HT22 mouse hippocampal neurons were obtained from Thermo Fisher Scientific Inc. (Waltham, MA, USA) and BV2 murine microglia were a kind gift from Sharmili Vidyadaran, Universiti Putra Malaysia, Selangor, Malaysia. The cells were maintained in DMEM with 10% FBS and 1% P/S at 37 °C, 5% CO2, and 90% humidity. At confluency, they were detached by TrypLE™ Express for assays and sub-culturing.

2.6. MTS Cell Viability Assay

HT22 cells were plated at a density of 1 × 104 cells per well in 96-well plates and incubated overnight at 37 °C in a 5% CO2-humidified incubator. Then, the medium was replaced with HE-HWA or HE-ETH (0 μg/mL, 50 μg/mL, 100 μg/mL, 200 μg/mL, and 400 μg/mL) with or without 250 μM of H2O2 in complete DMEM medium. BV2 cells were plated at a density of 5 × 104 cells per well in 96-well plates and incubated overnight at 37 °C in a 5% CO2-humidified incubator. Then, the medium was replaced with HE-HWA or HE-ETH (0 μg/mL, 50 μg/mL, 100 μg/mL, 200 μg/mL, and 400 μg/mL) with or without 1 μg/mL of LPS in complete DMEM medium. After 24 h of incubation, cell viability was measured using CellTiter 96 s AQueous Non-Radioactive Cell Proliferation Assay kit (Promega, Madison, WI, USA). In brief, after the indicated treatment, 20 μL MTS (3-(4,5-dimethylthiazol-2-yl)-5-(3-carboxymethoxyphenyl)-2-(4-sulfophenyl)-2H-tetrazolium) solution was added to each well. Plates were incubated for an additional 4 h at 37 °C, after which the optical density was measured at 490 nm.

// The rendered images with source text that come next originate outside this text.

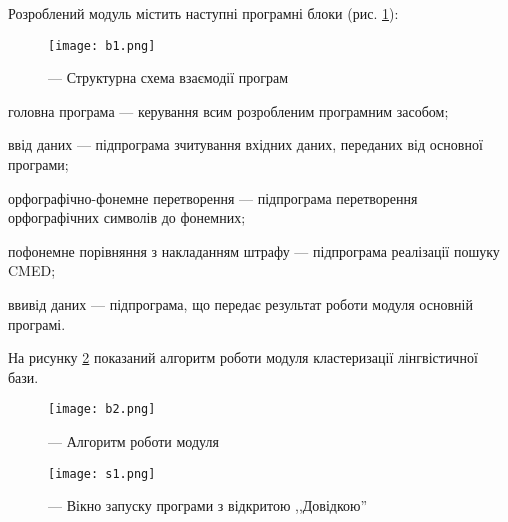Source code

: \documentclass{diploma}
\begin{document}
Розроблений модуль містить наступні програмні блоки (рис. \ref{b1}):

\begin{figure}[hb] 
 	\centering 
 	\texttt{[image: b1.png]} 
 	\caption{--- Структурна схема взаємодії програм}\label{b1}
\end{figure}

\begin{itemizer}
\item головна програма --- керування всим розробленим програмним засобом;
\item ввід даних --- підпрограма зчитування вхідних даних, переданих від основної програми;
\item орфографічно-фонемне перетворення --- підпрограма перетворення орфографічних символів до фонемних;
\item пофонемне порівняння з накладанням штрафу --- підпрограма реалізації пошуку CMED;
\item ввивід даних --- підпрограма, що передає результат роботи модуля основній програмі.
\end{itemizer}

На рисунку \ref{b2} показаний алгоритм роботи модуля кластеризації лінгвістичної бази.

\begin{figure}[!hb] 
 	\centering 
 	\texttt{[image: b2.png]} 
 	\caption{--- Алгоритм роботи модуля} \label{b2}
\end{figure}


\begin{figure}[hb] 
 	\centering 
 	\texttt{[image: s1.png]} 
 	\caption{--- Вікно запуску програми з відкритою ,,Довідкою''}\label{s1}
\end{figure}
 
\end{document}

2.7. Nitric Oxide (NO) Level Assay

BV2 cells were seeded on a 96 well plate (5 × 104 cells/well) and treated with 1 μg/mL LPS in the presence or absence of HE-HWA or HE-ETH for 24 h. The concentration of nitrite (NO2), a soluble oxidation product of NO, in the culture media was measured using Griess reagent (0.1% N-1-napthylethylenediamine dihydrochloride and 1% sulfanilamide in 5% phosphoric acid). Fifty microliters of supernatant were mixed with an equal volume of the Griess reagent and optical density was measured at 540 nm. The resulting NO level was interpreted by comparing the absorbance with the sodium nitrite standard curve.

2.8. Reactive Oxygen Species (ROS) Assay

HT22 cells were plated at a density of 1 × 104 cells per well in 96-well plate and incubated overnight at 37 °C in a 5% CO2-humidified incubator before treatment. After 6 h of treatment, media was removed and the cells were loaded with 10 μM DCFH-DA in phosphate buffered saline (PBS). The plate was returned to 37 °C incubator and incubated for 20 min. After washing with PBS, images were obtained using fluorescence microscope (Nikon Ti-S eclipse, Melville, NY, USA) and fluorescence intensity was measured at an excitation wavelength of 495 nm and an emission wavelength of 529 nm in a multi-mode reader (BiotekTM Synergy H1 Hybrid Multi-Mode Reader, Winooski, VT, USA).

2.9. Tetramethylrhodamine Ethyl Ester (TMRE) Staining of Mitochondrial Membrane Potential (MMP)

HT22 cells were plated at a density 1 × 104 cells per well in 96-well plate and incubated overnight at 37 °C in a 5% CO2-humidified incubator before treatment. After 6 h of treatment, media was removed, and the cells were loaded with 1 μg/mL of TMRE in PBS. The plate was returned to 37 °C incubator and incubated for 20 min. After washing with PBS, images were obtained using fluorescence microscope and fluorescence intensity was measured at an excitation wavelength of 549 nm and an emission wavelength of 575 nm.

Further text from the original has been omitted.